No mês que antecedeu a vitória de Lula na 1ª eleição, o mercado financeiro tentou desestabilizar a campanha. Não adiantou nada
No mês que antecedeu a vitória de Lula na 1ª eleição, o mercado financeiro tentou desestabilizar a campanha. Não adiantou nada

Hoje, acontece novamente. Só que dessa vez o jogo foi antecipado. Preocupados com o fato de o Brasil poder ser uma das maiores reservas de petróleo do mundo - o que cada dia se constata mais com os interesses do pré-sal - primeiro tentaram destruir a Petrobras. Não conseguiram. Agora eles e seus porta-vozes tentam desestabilizar as eleições, alardeando supostas preocupações, como se o povo tivesse real para comprar dólar, ou tivesse dólar para ir para o exterior. 

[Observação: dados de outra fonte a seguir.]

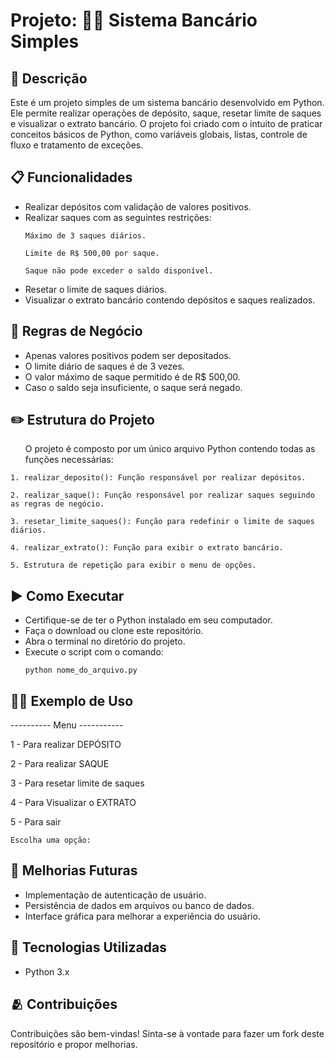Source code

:<h1>Projeto: 🏦💸 Sistema Bancário Simples</h1>

<h2> 📃 Descrição</h2>

Este é um projeto simples de um sistema bancário desenvolvido em Python. Ele permite realizar operações de depósito, saque, resetar limite de saques e visualizar o extrato bancário. O projeto foi criado com o intuito de praticar conceitos básicos de Python, como variáveis globais, listas, controle de fluxo e tratamento de exceções.

<h2>📋 Funcionalidades</h2>

<ul>
  <li>Realizar depósitos com validação de valores positivos.</li>

  <li>Realizar saques com as seguintes restrições:</li>
  
    Máximo de 3 saques diários.

    Limite de R$ 500,00 por saque.

    Saque não pode exceder o saldo disponível.
  

  <li>Resetar o limite de saques diários.</li>

  <li>Visualizar o extrato bancário contendo depósitos e saques realizados.</li>
</ul>

<h2>🚫 Regras de Negócio</h2>

<ul>
  <li>Apenas valores positivos podem ser depositados.</li>
  
  <li>O limite diário de saques é de 3 vezes.</li>
  
  <li>O valor máximo de saque permitido é de R$ 500,00.</li>
  
  <li>Caso o saldo seja insuficiente, o saque será negado.</li>
</ul>

<h2>✏️ Estrutura do Projeto</h2>

<ul> O projeto é composto por um único arquivo Python contendo todas as funções necessárias:</ul>

    1. realizar_deposito(): Função responsável por realizar depósitos.

    2. realizar_saque(): Função responsável por realizar saques seguindo as regras de negócio.

    3. resetar_limite_saques(): Função para redefinir o limite de saques diários.

    4. realizar_extrato(): Função para exibir o extrato bancário.

    5. Estrutura de repetição para exibir o menu de opções.


<h2>▶️ Como Executar</h2>

<ul>
  <li>Certifique-se de ter o Python instalado em seu computador.</li>
  
  <li>Faça o download ou clone este repositório.</li>
  
  <li>Abra o terminal no diretório do projeto.</li>

  <li>Execute o script com o comando:</li>

    python nome_do_arquivo.py

</ul>


<h2>👨‍💻 Exemplo de Uso</h2>

---------- Menu -----------

1 - Para realizar DEPÓSITO

2 - Para realizar SAQUE

3 - Para resetar limite de saques

4 - Para Visualizar o EXTRATO

5 - Para sair

    Escolha uma opção:


<h2>📝 Melhorias Futuras</h2>

<ul>
  <li>Implementação de autenticação de usuário.</li>
  
  <li>Persistência de dados em arquivos ou banco de dados.</li>
  
  <li>Interface gráfica para melhorar a experiência do usuário.</li>
</ul>

<h2>🤖 Tecnologias Utilizadas</h2>

<ul>
  <li>Python 3.x</li>
</ul>

<h2>🫂 Contribuições</h2>
Contribuições são bem-vindas! Sinta-se à vontade para fazer um fork deste repositório e propor melhorias.
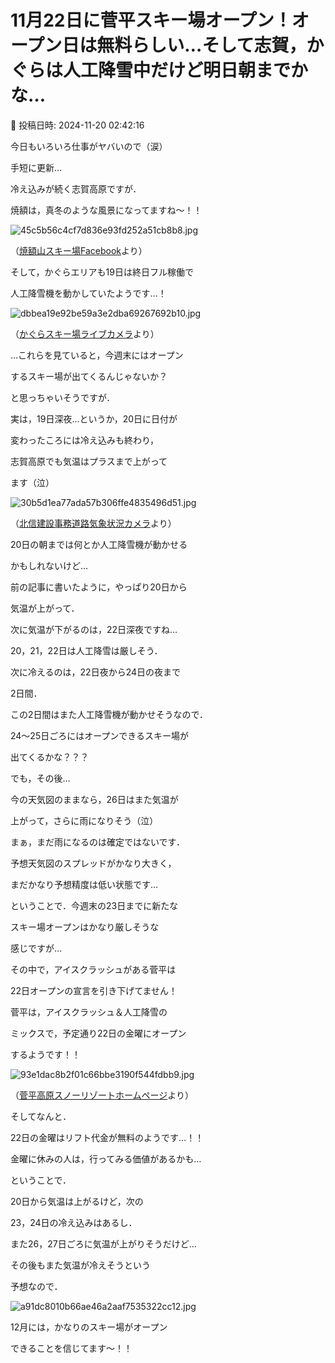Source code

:# 11月22日に菅平スキー場オープン！オープン日は無料らしい…そして志賀，かぐらは人工降雪中だけど明日朝までかな…

📅 投稿日時: 2024-11-20 02:42:16

今日もいろいろ仕事がヤバいので（涙）


手短に更新…





冷え込みが続く志賀高原ですが．


焼額は，真冬のような風景になってますね～！！







![45c5b56c4cf7d836e93fd252a51cb8b8.jpg](images/45c5b56c4cf7d836e93fd252a51cb8b8.jpg)




（[焼額山スキー場Facebook](https://www.facebook.com/yakebitaiyama/videos/2016395665474305/)より）





そして，かぐらエリアも19日は終日フル稼働で


人工降雪機を動かしていたようです…！







![dbbea19e92be59a3e2dba69267692b10.jpg](images/dbbea19e92be59a3e2dba69267692b10.jpg)




（[かぐらスキー場ライブカメラ](https://www.princehotels.co.jp/ski/kagura/livecamera/)より）





…これらを見ていると，今週末にはオープン


するスキー場が出てくるんじゃないか？


と思っちゃいそうですが．


実は，19日深夜…というか，20日に日付が


変わったころには冷え込みも終わり，


志賀高原でも気温はプラスまで上がって


ます（泣）







![30b5d1ea77ada57b306ffe4835496d51.jpg](images/30b5d1ea77ada57b306ffe4835496d51.jpg)




（[北信建設事務道路気象状況カメラ](http://hokushin.pref-nagano-roadcamera.jp/)より）





20日の朝までは何とか人工降雪機が動かせる


かもしれないけど…


前の記事に書いたように，やっぱり20日から


気温が上がって．


次に気温が下がるのは，22日深夜ですね…


20，21，22日は人工降雪は厳しそう．





次に冷えるのは，22日夜から24日の夜まで


2日間．


この2日間はまた人工降雪機が動かせそうなので．


24～25日ごろにはオープンできるスキー場が


出てくるかな？？？





でも，その後…


今の天気図のままなら，26日はまた気温が


上がって，さらに雨になりそう（泣）


まぁ，まだ雨になるのは確定ではないです．


予想天気図のスプレッドがかなり大きく，


まだかなり予想精度は低い状態です…





ということで．今週末の23日までに新たな


スキー場オープンはかなり厳しそうな


感じですが…


その中で，アイスクラッシュがある菅平は


22日オープンの宣言を引き下げてません！


菅平は，アイスクラッシュ＆人工降雪の


ミックスで，予定通り22日の金曜にオープン


するようです！！







![93e1dac8b2f01c66bbe3190f544fdbb9.jpg](images/93e1dac8b2f01c66bbe3190f544fdbb9.jpg)




（[菅平高原スノーリゾートホームページ](https://sugadaira-snowresort.com/476/)より）





そしてなんと．


22日の金曜はリフト代金が無料のようです…！！


金曜に休みの人は，行ってみる価値があるかも…





ということで．


20日から気温は上がるけど，次の


23，24日の冷え込みはあるし．


また26，27日ごろに気温が上がりそうだけど…


その後もまた気温が冷えそうという


予想なので．







![a91dc8010b66ae46a2aaf7535322cc12.jpg](images/a91dc8010b66ae46a2aaf7535322cc12.jpg)







12月には，かなりのスキー場がオープン


できることを信じてます～！！
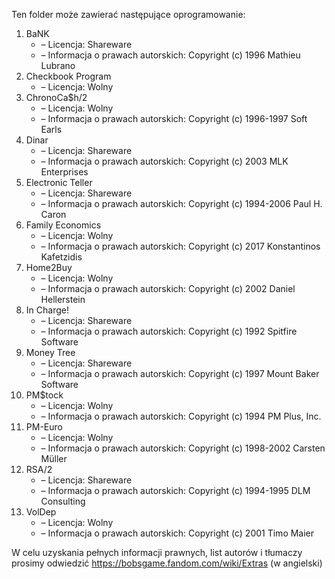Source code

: Ten folder może zawierać następujące oprogramowanie:

1. BaNK
   - – Licencja: Shareware
   - – Informacja o prawach autorskich: Copyright (c) 1996 Mathieu Lubrano
2. Checkbook Program
   - – Licencja: Wolny
3. ChronoCa$h/2
   - – Licencja: Wolny
   - – Informacja o prawach autorskich: Copyright (c) 1996-1997 Soft Earls
4. Dinar
   - – Licencja: Shareware
   - – Informacja o prawach autorskich: Copyright (c) 2003 MLK Enterprises
5. Electronic Teller
   - – Licencja: Shareware
   - – Informacja o prawach autorskich: Copyright (c) 1994-2006 Paul H. Caron
6. Family Economics
   - – Licencja: Wolny
   - – Informacja o prawach autorskich: Copyright (c) 2017 Konstantinos Kafetzidis
7. Home2Buy
   - – Licencja: Wolny
   - – Informacja o prawach autorskich: Copyright (c) 2002 Daniel Hellerstein
8. In Charge!
   - – Licencja: Shareware
   - – Informacja o prawach autorskich: Copyright (c) 1992 Spitfire Software
9. Money Tree
   - – Licencja: Shareware
   - – Informacja o prawach autorskich: Copyright (c) 1997 Mount Baker Software
10. PM$tock
    - – Licencja: Wolny
    - – Informacja o prawach autorskich: Copyright (c) 1994 PM Plus, Inc.
11. PM-Euro
    - – Licencja: Wolny
    - – Informacja o prawach autorskich: Copyright (c) 1998-2002 Carsten Müller
12. RSA/2
    - – Licencja: Shareware
    - – Informacja o prawach autorskich: Copyright (c) 1994-1995 DLM Consulting
13. VolDep
    - – Licencja: Wolny
    - – Informacja o prawach autorskich: Copyright (c) 2001 Timo Maier

W celu uzyskania pełnych informacji prawnych, list autorów i tłumaczy prosimy odwiedzić https://bobsgame.fandom.com/wiki/Extras (w angielski)
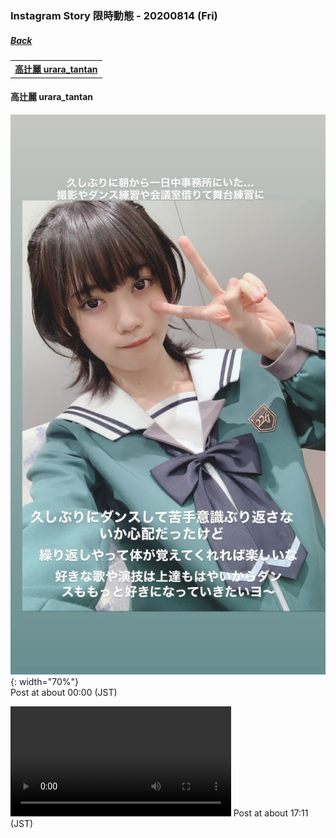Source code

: ### Instagram Story 限時動態 - 20200814 (Fri)
##### [Back](../IGstory_List.md)

<table>
<th><a href="#urara_tantan">高辻麗 urara_tantan</a></th>
</table>

<a name="urara_tantan"></a>
#### 高辻麗 urara_tantan

![20200814_urara_tantan_1](../../../../Album/Instagram/IGstory/August2020/20200814/20200814_urara_tantan_1.jpg){: width="70%"}  
Post at about 00:00 (JST)  

<video width="70%" height="70%" controls>
  <source src="../../../../Album/Instagram/IGstory/August2020/20200814/20200814_urara_tantan_2.mp4" type="video/mp4">
</video>
Post at about 17:11 (JST)  
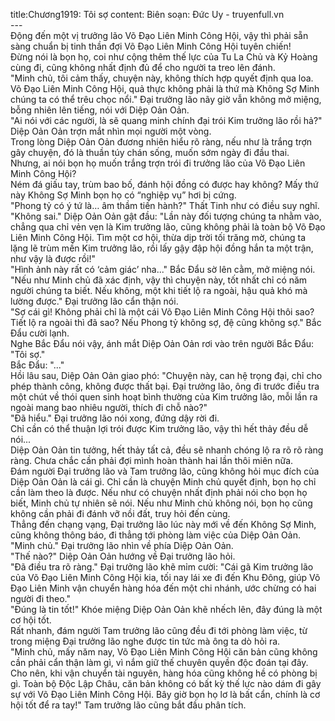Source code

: title:Chương1919: Tôi sợ
content:
Biên soạn: Đức Uy - truyenfull.vn<br>---<br>Động đến một vị trưởng lão Võ Đạo Liên Minh Công Hội, vậy thì phải sẵn sàng chuẩn bị tinh thần đợi Võ Đạo Liên Minh Công Hội tuyên chiến!<br>Đừng nói là bọn họ, coi như cộng thêm thế lực của Tu La Chủ và Kỷ Hoàng cùng đi, cũng không nhất định đủ để cho người ta treo lên đánh.<br>"Minh chủ, tôi cảm thấy, chuyện này, không thích hợp quyết định qua loa. Võ Đạo Liên Minh Công Hội, quả thực không phải là thứ mà Không Sợ Minh chúng ta có thể trêu chọc nổi." Đại trưởng lão nãy giờ vẫn không mở miệng, bỗng nhiên lên tiếng, nói với Diệp Oản Oản.<br>"Ai nói với các người, là sẽ quang minh chính đại trói Kim trưởng lão rồi hả?" Diệp Oản Oản trợn mắt nhìn mọi người một vòng.<br>Trong lòng Diệp Oản Oản đương nhiên hiểu rõ ràng, nếu như là trắng trợn gây chuyện, đó là thuần túy chán sống, muốn sớm ngày đi đầu thai.<br>Nhưng, ai nói bọn họ muốn trắng trợn trói đi trưởng lão của Võ Đạo Liên Minh Công Hội?<br>Ném đá giấu tay, trùm bao bố, đánh hội đồng có được hay không? Mấy thứ này Không Sợ Minh bọn họ có “nghiệp vụ” hơi bị cứng.<br>"Phong tỷ có ý tứ là… âm thầm tiến hành?" Thất Tinh như có điều suy nghĩ.<br>"Không sai." Diệp Oản Oản gật đầu: "Lần này đối tượng chúng ta nhằm vào, chẳng qua chỉ vẻn vẹn là Kim trưởng lão, cũng không phải là toàn bộ Võ Đạo Liên Minh Công Hội. Tìm một cơ hội, thừa dịp trời tối trăng mờ, chúng ta lặng lẽ trùm mền Kim trưởng lão, rồi lấy gậy đập hội đồng hắn ta một trận, như vậy là được rồi!"<br>"Hình ảnh này rất có ‘cảm giác’ nha..." Bắc Đẩu sờ lên cằm, mở miệng nói.<br>"Nếu như Minh chủ đã xác định, vậy thì chuyện này, tốt nhất chỉ có năm người chúng ta biết. Nếu không, một khi tiết lộ ra ngoài, hậu quả khó mà lường được." Đại trưởng lão cẩn thận nói.<br>"Sợ cái gì! Không phải chỉ là một cái Võ Đạo Liên Minh Công Hội thôi sao? Tiết lộ ra ngoài thì đã sao? Nếu Phong tỷ không sợ, đệ cũng không sợ." Bắc Đẩu cười lạnh.<br>Nghe Bắc Đẩu nói vậy, ánh mắt Diệp Oản Oản rơi vào trên người Bắc Đẩu: "Tôi sợ."<br>Bắc Đẩu: "..."<br>Hồi lâu sau, Diệp Oản Oản giao phó: "Chuyện này, can hệ trọng đại, chỉ cho phép thành công, không được thất bại. Đại trưởng lão, ông đi trước điều tra một chút về thói quen sinh hoạt bình thường của Kim trưởng lão, mỗi lần ra ngoài mang bao nhiêu người, thích đi chỗ nào?"<br>"Đã hiểu." Đại trưởng lão nói xong, đứng dậy rời đi.<br>Chỉ cần có thể thuận lợi trói được Kim trưởng lão, vậy thì hết thảy đều dễ nói...<br>Diệp Oản Oản tin tưởng, hết thảy tất cả, đều sẽ nhanh chóng lộ ra rõ rõ ràng ràng. Chưa chắc cần phải đợi mình hoàn thành hai lần thôi miên nữa.<br>Đám người Đại trưởng lão và Tam trưởng lão, cũng không hỏi mục đích của Diệp Oản Oản là cái gì. Chỉ cần là chuyện Minh chủ quyết định, bọn họ chỉ cần làm theo là được. Nếu như có chuyện nhất định phải nói cho bọn họ biết, Minh chủ tự nhiên sẽ nói. Nếu như Minh chủ không nói, bọn họ cũng không cần phải đi đánh vỡ nồi đất, truy hỏi đến cùng.<br>Thẳng đến chạng vạng, Đại trưởng lão lúc này mới về đến Không Sợ Minh, cũng không thông báo, đi thẳng tới phòng làm việc của Diệp Oản Oản.<br>"Minh chủ." Đại trưởng lão nhìn về phía Diệp Oản Oản.<br>"Thế nào?" Diệp Oản Oản hướng về Đại trưởng lão hỏi.<br>"Đã điều tra rõ ràng." Đại trưởng lão khẽ mỉm cười: "Cái gã Kim trưởng lão của Võ Đạo Liên Minh Công Hội kia, tối nay lái xe đi đến Khu Đông, giúp Võ Đạo Liên Minh vận chuyển hàng hóa đến một chi nhánh, ước chừng có hai người đi theo."<br>"Đúng là tin tốt!" Khóe miệng Diệp Oản Oản khẽ nhếch lên, đây đúng là một cơ hội tốt.<br>Rất nhanh, đám người Tam trưởng lão cũng đều đi tới phòng làm việc, từ trong miệng Đại trưởng lão nghe được tin tức mà ông ta dò hỏi ra.<br>"Minh chủ, mấy năm nay, Võ Đạo Liên Minh Công Hội căn bản cũng không cần phải cẩn thận làm gì, vì nắm giữ thế chuyên quyền độc đoán tại đây. Cho nên, khi vận chuyển tài nguyên, hàng hóa cũng không hề có phòng bị gì. Toàn bộ Độc Lập Châu, căn bản không có bất kỳ thế lực nào dám đi gây sự với Võ Đạo Liên Minh Công Hội. Bây giờ bọn họ lơ là bất cẩn, chính là cơ hội tốt để ra tay!" Tam trưởng lão cũng bắt đầu phân tích.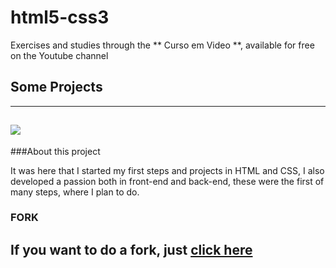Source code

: # html5-css3
 Exercises and studies through the ** Curso em Video **, available for free on the Youtube channel 

## Some Projects
---
![](https://user-images.githubusercontent.com/72415116/116814623-42a7b880-ab30-11eb-885c-e51e02a8406a.jpg)
---

###About this project

 It was here that I started my first steps and projects in HTML and CSS, I also developed a passion both in front-end and back-end, these were the first of many steps, where I      plan to do.
 
### FORK
  
If you want to do a fork, just [click here](https://github.com/scnmatheus/html5-css3.git)
---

O que o povo brasileiro quer é um país onde ele possa viver tranquilo, possa trabalhar, se essas forças reacionárias e entreguistas deixarem. O povo quer é ter saúde para ele e seus filhos, é ter segurança. E só existe segurança quando existe um país que trabalha e que cresça com as forças do trabalhador, não com a força dos especuladores.

Esperem. Eles vão continuar a jogar contra os interesses nacionais. Num primeiro momento, contra a não aprovação daquilo que chamam reformas, e que eles nunca fizeram quando estiveram no poder. Em seguida, até mesmo com a segurança pública incitando e agitando seus "cabos anselmos", e usando sempre sua mídia de preferência, aquela que o povo não aguenta mais. A mídia que semeia a desgraça, a destruição, alardeia a pobreza e proclama, cada vez mais, a insídia na divisão da sociedade brasileira entre pobres e ricos.